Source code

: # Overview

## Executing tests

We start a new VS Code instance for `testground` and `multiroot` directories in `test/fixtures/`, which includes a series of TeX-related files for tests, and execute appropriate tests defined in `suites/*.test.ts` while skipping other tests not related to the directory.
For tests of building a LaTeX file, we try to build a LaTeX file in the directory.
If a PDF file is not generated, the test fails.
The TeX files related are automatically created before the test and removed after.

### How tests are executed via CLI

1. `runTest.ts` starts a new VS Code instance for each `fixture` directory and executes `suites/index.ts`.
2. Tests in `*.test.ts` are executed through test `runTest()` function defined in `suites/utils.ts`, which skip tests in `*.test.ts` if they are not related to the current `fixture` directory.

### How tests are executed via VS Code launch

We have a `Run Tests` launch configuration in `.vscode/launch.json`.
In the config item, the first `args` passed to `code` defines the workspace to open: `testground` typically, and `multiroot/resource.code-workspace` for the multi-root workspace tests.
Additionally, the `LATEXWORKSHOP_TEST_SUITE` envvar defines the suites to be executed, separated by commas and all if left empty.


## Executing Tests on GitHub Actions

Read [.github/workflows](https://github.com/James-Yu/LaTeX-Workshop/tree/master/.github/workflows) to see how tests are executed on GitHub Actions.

┄┄┄┄┄┄

> _TASK INSTRUCTIONS_
Search the records for the string "launch" and report each line that has it.

> _YOUR RESPONSE_
### How tests are executed via VS Code launch
We have a `Run Tests` launch configuration in `.vscode/launch.json`.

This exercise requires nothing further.